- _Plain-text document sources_
BEGIN

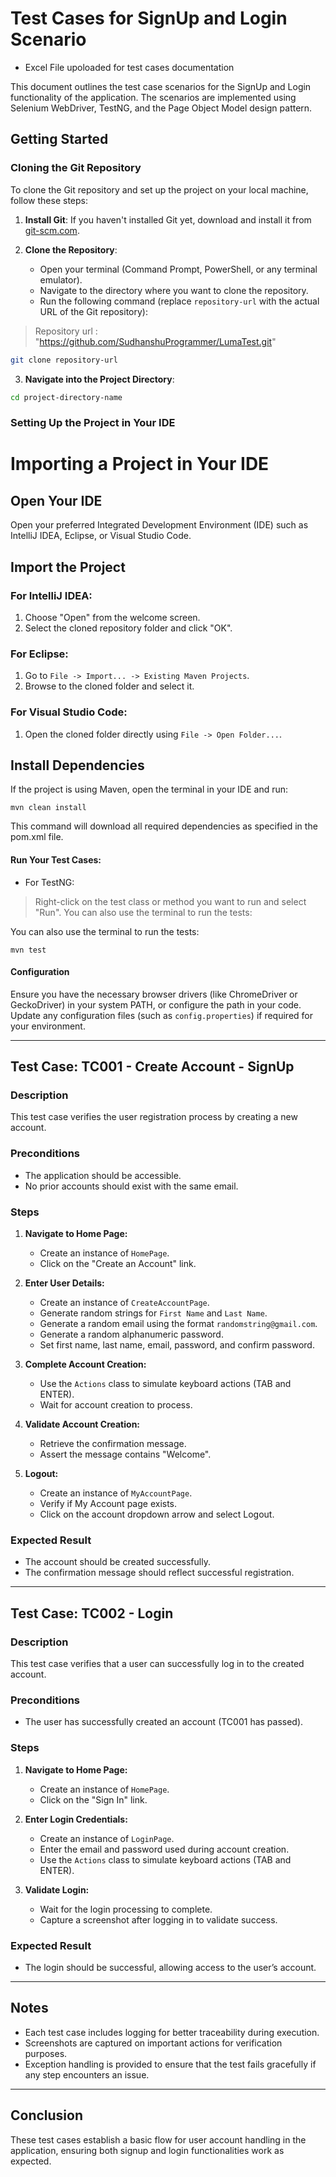 # Test Cases for SignUp and Login Scenario 

- Excel File upoloaded for test cases documentation 

This document outlines the test case scenarios for the SignUp and Login functionality of the application. The scenarios are implemented using Selenium WebDriver, TestNG, and the Page Object Model design pattern.  

## Getting Started  

### Cloning the Git Repository  

To clone the Git repository and set up the project on your local machine, follow these steps:  

1. **Install Git**: If you haven't installed Git yet, download and install it from [git-scm.com](https://git-scm.com/).  

2. **Clone the Repository**:  
   - Open your terminal (Command Prompt, PowerShell, or any terminal emulator).  
   - Navigate to the directory where you want to clone the repository.  
   - Run the following command (replace `repository-url` with the actual URL of the Git repository):  

> Repository url : "https://github.com/SudhanshuProgrammer/LumaTest.git"

 ```bash  
 git clone repository-url 
```  

3. **Navigate into the Project Directory**:  

  ```bash  
  cd project-directory-name  
   ```

### Setting Up the Project in Your IDE
# Importing a Project in Your IDE  

## Open Your IDE  
Open your preferred Integrated Development Environment (IDE) such as IntelliJ IDEA, Eclipse, or Visual Studio Code.  

## Import the Project  

### For IntelliJ IDEA:  
1. Choose "Open" from the welcome screen.  
2. Select the cloned repository folder and click "OK".  

### For Eclipse:  
1. Go to `File -> Import... -> Existing Maven Projects`.  
2. Browse to the cloned folder and select it.  

### For Visual Studio Code:  
1. Open the cloned folder directly using `File -> Open Folder...`.  

## Install Dependencies  
If the project is using Maven, open the terminal in your IDE and run:  

```
mvn clean install  
```
This command will download all required dependencies as specified in the pom.xml file.

#### Run Your Test Cases:

- For TestNG:

> Right-click on the test class or method you want to run and select "Run".
You can also use the terminal to run the tests:


You can also use the terminal to run the tests:
```
mvn test
```

#### Configuration
Ensure you have the necessary browser drivers (like ChromeDriver or GeckoDriver) in your system PATH, or configure the path in your code.
Update any configuration files (such as `config.properties`) if required for your environment.

---
## Test Case: TC001 - Create Account  - SignUp  

### Description  
This test case verifies the user registration process by creating a new account.  

### Preconditions  
- The application should be accessible.  
- No prior accounts should exist with the same email.  

### Steps  
1. **Navigate to Home Page:**  
   - Create an instance of `HomePage`.  
   - Click on the "Create an Account" link.  

2. **Enter User Details:**  
   - Create an instance of `CreateAccountPage`.  
   - Generate random strings for `First Name` and `Last Name`.  
   - Generate a random email using the format `randomstring@gmail.com`.  
   - Generate a random alphanumeric password.  
   - Set first name, last name, email, password, and confirm password.  

3. **Complete Account Creation:**  
   - Use the `Actions` class to simulate keyboard actions (TAB and ENTER).  
   - Wait for account creation to process.  

4. **Validate Account Creation:**  
   - Retrieve the confirmation message.  
   - Assert the message contains "Welcome".  

5. **Logout:**  
   - Create an instance of `MyAccountPage`.  
   - Verify if My Account page exists.  
   - Click on the account dropdown arrow and select Logout.  

### Expected Result  
- The account should be created successfully.  
- The confirmation message should reflect successful registration.  

---  

## Test Case: TC002 - Login  

### Description  
This test case verifies that a user can successfully log in to the created account.  

### Preconditions  
- The user has successfully created an account (TC001 has passed).  

### Steps  
1. **Navigate to Home Page:**  
   - Create an instance of `HomePage`.  
   - Click on the "Sign In" link.  

2. **Enter Login Credentials:**  
   - Create an instance of `LoginPage`.  
   - Enter the email and password used during account creation.  
   - Use the `Actions` class to simulate keyboard actions (TAB and ENTER).  

3. **Validate Login:**  
   - Wait for the login processing to complete.  
   - Capture a screenshot after logging in to validate success.  

### Expected Result  
- The login should be successful, allowing access to the user’s account.  

---  

## Notes  
- Each test case includes logging for better traceability during execution.  
- Screenshots are captured on important actions for verification purposes.  
- Exception handling is provided to ensure that the test fails gracefully if any step encounters an issue.  

---  

## Conclusion  
These test cases establish a basic flow for user account handling in the application, ensuring both signup and login functionalities work as expected.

END

- _ASSIGNMENT_
Copy each line above that contains the string "Studio".

- _ANSWER FOR THE TASK_
Open your preferred Integrated Development Environment (IDE) such as IntelliJ IDEA, Eclipse, or Visual Studio Code.  
### For Visual Studio Code:  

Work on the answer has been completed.